┌─ DATA

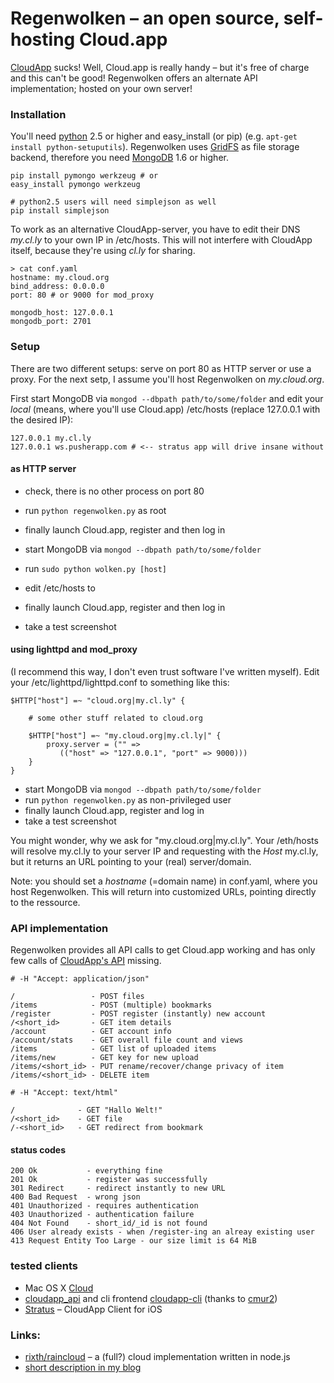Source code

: # Regenwolken – an open source, self-hosting Cloud.app

[CloudApp](http://getcloudapp.com/) sucks! Well, Cloud.app is really handy –
but it's free of charge and this can't be good! Regenwolken offers an
alternate API implementation; hosted on your own server!

### Installation

You'll need [python](http://python.org/) 2.5 or higher and easy_install (or
pip) (e.g. `apt-get install python-setuputils`). Regenwolken uses
[GridFS](http://www.mongodb.org/display/DOCS/GridFS) as file storage backend,
therefore you need [MongoDB](http://mongodb.org/) 1.6 or higher.

    pip install pymongo werkzeug # or
    easy_install pymongo werkzeug
    
    # python2.5 users will need simplejson as well
    pip install simplejson
    
To work as an alternative CloudApp-server, you have to edit their DNS *my.cl.ly*
to your own IP in /etc/hosts. This will not interfere with CloudApp itself,
because they're using *cl.ly* for sharing.

    > cat conf.yaml
    hostname: my.cloud.org
    bind_address: 0.0.0.0
    port: 80 # or 9000 for mod_proxy

    mongodb_host: 127.0.0.1
    mongodb_port: 2701

### Setup

There are two different setups: serve on port 80 as HTTP server or use a proxy.
For the next setp, I assume you'll host Regenwolken on *my.cloud.org*.
      
First start MongoDB via `mongod --dbpath path/to/some/folder` and edit your
*local* (means, where you'll use Cloud.app) /etc/hosts (replace 127.0.0.1
with the desired IP):

    127.0.0.1 my.cl.ly
    127.0.0.1 ws.pusherapp.com # <-- stratus app will drive insane without


#### as HTTP server

- check, there is no other process on port 80
- run `python regenwolken.py` as root
- finally launch Cloud.app, register and then log in

- start MongoDB via `mongod --dbpath path/to/some/folder`
- run `sudo python wolken.py [host]`
- edit /etc/hosts to
- finally launch Cloud.app, register and then log in
- take a test screenshot

#### using lighttpd and mod_proxy

(I recommend this way, I don't even trust software I've written myself). Edit
your /etc/lighttpd/lighttpd.conf to something like this:

    $HTTP["host"] =~ "cloud.org|my.cl.ly" {
        
        # some other stuff related to cloud.org
        
        $HTTP["host"] =~ "my.cloud.org|my.cl.ly|" {
            proxy.server = ("" =>
               (("host" => "127.0.0.1", "port" => 9000)))
        }
    }


- start MongoDB via `mongod --dbpath path/to/some/folder`
- run `python regenwolken.py` as non-privileged user
- finally launch Cloud.app, register and log in
- take a test screenshot

You might wonder, why we ask for "my.cloud.org|my.cl.ly". Your /eth/hosts
will resolve my.cl.ly to your server IP and requesting with the *Host* my.cl.ly,
but it returns an URL pointing to your (real) server/domain.

Note: you should set a *hostname* (=domain name) in conf.yaml, where you host
Regenwolken. This will return into customized URLs, pointing directly to the
ressource.

### API implementation

Regenwolken provides all API calls to get Cloud.app working and has only few
calls of [CloudApp's API](http://developer.getcloudapp.com/) missing.

    # -H "Accept: application/json"

    /                 - POST files
    /items            - POST (multiple) bookmarks
    /register         - POST register (instantly) new account
    /<short_id>       - GET item details
    /account          - GET account info
    /account/stats    - GET overall file count and views
    /items            - GET list of uploaded items
    /items/new        - GET key for new upload
    /items/<short_id> - PUT rename/recover/change privacy of item
    /items/<short_id> - DELETE item
    
    # -H "Accept: text/html"
    
    /              - GET "Hallo Welt!"
    /<short_id>    - GET file
    /-<short_id>   - GET redirect from bookmark
    
#### status codes

    200 Ok           - everything fine
    201 Ok           - register was successfully
    301 Redirect     - redirect instantly to new URL
    400 Bad Request  - wrong json
    401 Unauthorized - requires authentication
    403 Unauthorized - authentication failure
    404 Not Found    - short_id/_id is not found
    406 User already exists - when /register-ing an alreay existing user
    413 Request Entity Too Large - our size limit is 64 MiB
    
### tested clients

- Mac OS X [Cloud](http://itunes.apple.com/us/app/cloud/id417602904?mt=12&ls=1)
- [cloudapp_api](https://github.com/aaronrussell/cloudapp_api) and cli frontend
  [cloudapp-cli](https://github.com/cmur2/cloudapp-cli)
  (thanks to [cmur2](https://github.com/cmur2))
- [Stratus](http://www.getstratusapp.com/) – CloudApp Client for iOS

### Links:

- [rixth/raincloud](https://github.com/rixth/raincloud) – a (full?) cloud
  implementation written in node.js
- [short description in my blog](https://blog.posativ.org/2011/regenwolken-hosting-cloudapp-on-your-own-server/)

└─

REQUIREMENT> Each line of the data that has the string "authentication" should be returned.

EXERCISE RESULT>
    401 Unauthorized - requires authentication
    403 Unauthorized - authentication failure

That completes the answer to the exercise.